_ABOUT THIS TASK:_
Retype the data exactly. Spelling and punctuation stay as they are.

* * * * * * * * *

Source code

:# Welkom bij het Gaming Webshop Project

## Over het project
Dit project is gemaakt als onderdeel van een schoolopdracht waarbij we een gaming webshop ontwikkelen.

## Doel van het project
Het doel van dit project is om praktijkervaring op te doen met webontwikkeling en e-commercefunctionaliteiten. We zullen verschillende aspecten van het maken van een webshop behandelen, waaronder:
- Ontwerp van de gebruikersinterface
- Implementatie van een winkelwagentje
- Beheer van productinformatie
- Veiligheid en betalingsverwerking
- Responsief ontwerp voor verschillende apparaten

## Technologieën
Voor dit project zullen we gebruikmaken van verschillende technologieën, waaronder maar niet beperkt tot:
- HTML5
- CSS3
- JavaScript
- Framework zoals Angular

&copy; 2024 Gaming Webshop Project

* * * * * * * * *

_RESPONSE BELOW:_
Source code

:# Welkom bij het Gaming Webshop Project

## Over het project
Dit project is gemaakt als onderdeel van een schoolopdracht waarbij we een gaming webshop ontwikkelen.

## Doel van het project
Het doel van dit project is om praktijkervaring op te doen met webontwikkeling en e-commercefunctionaliteiten. We zullen verschillende aspecten van het maken van een webshop behandelen, waaronder:
- Ontwerp van de gebruikersinterface
- Implementatie van een winkelwagentje
- Beheer van productinformatie
- Veiligheid en betalingsverwerking
- Responsief ontwerp voor verschillende apparaten

## Technologieën
Voor dit project zullen we gebruikmaken van verschillende technologieën, waaronder maar niet beperkt tot:
- HTML5
- CSS3
- JavaScript
- Framework zoals Angular

&copy; 2024 Gaming Webshop Project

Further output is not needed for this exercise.